The fractal characteristics of pores smaller than 65 nm in the coal reservoir are very different from that in shale reservoir. In the coal reservoirs, pores between 28 and 65 nm do not have self-similarity, but the self-similarity of shale pores in this stage is still obvious. This reflects that pores 28–65 nm in coal and shale reservoir have differences in shape. When the pore size is smaller than 28 nm, the fractal curves of shale are similar to that of coal samples. The reasons are that although the pores of the 28–65 nm in shale reservoir have a lot of organic pores, but inorganic pores still occupies a large part of the total pores. With the decrease in pore size, the proportion of organic pores increases continuously. When the pores size is smaller than 28 nm, pores in shale are mainly with organic pores, and the fractal curves of shale are similar to that of coal samples.

4 Conclusions

The porosity of coal samples from Qinshui Basin is 5.76 % on average, and it is significantly larger than that of shale samples (1.63 %). Pore structure distribution of coal and shale samples show that pores smaller than 100 nm in coal are far more than that in shale.

Mercury injection curves and mercury withdrawal curves of shale samples are quite different from that of coal samples. In micro and transition pores stage, mercury injection curve almost overlap mercury withdrawal curve in the coal reservoir. There are a lot of semi closed pores in micro pores and transition pores in coal, but in shale micro pores and transition pores are mainly with open pores.
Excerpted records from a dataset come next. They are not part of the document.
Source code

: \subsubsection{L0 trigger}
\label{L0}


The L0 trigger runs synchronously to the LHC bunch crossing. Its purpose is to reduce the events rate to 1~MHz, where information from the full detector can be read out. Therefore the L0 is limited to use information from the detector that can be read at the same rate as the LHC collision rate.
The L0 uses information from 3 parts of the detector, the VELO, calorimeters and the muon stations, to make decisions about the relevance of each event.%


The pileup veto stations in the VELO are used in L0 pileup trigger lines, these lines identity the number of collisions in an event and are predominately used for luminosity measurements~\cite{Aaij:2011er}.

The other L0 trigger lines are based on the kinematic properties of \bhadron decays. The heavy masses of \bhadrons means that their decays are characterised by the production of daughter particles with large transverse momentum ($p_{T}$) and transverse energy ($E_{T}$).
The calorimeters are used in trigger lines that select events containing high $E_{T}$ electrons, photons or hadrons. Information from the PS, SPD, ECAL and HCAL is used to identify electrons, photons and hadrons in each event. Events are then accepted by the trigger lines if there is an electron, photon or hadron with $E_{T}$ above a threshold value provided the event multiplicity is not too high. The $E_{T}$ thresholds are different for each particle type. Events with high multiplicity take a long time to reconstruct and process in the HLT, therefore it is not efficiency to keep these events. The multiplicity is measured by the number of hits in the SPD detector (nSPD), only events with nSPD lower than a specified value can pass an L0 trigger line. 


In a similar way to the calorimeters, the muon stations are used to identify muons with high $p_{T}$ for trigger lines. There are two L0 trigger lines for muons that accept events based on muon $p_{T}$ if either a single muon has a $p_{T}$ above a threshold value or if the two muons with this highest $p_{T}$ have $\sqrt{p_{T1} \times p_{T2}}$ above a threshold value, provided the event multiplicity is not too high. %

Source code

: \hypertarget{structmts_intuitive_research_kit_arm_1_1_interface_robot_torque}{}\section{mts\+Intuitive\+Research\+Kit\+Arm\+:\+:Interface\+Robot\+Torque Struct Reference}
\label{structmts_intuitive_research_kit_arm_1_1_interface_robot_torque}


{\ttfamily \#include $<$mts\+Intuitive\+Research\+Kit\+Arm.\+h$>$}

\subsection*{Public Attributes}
Pores larger than 65 nm in coal and shale reservoir have similar fractal dimension values. But the fractal characteristics of pores smaller than 65 nm in coal are different from that in shale. That is because inorganic pores still occupy part of the pores smaller than 65 nm in shale. With the decrease in pore size, the proportion of organic pores increases in shale. When the pores size is smaller than 28 nm, pores in shale are mainly with organic pores, and the fractal curves of shale are similar to that of coal samples.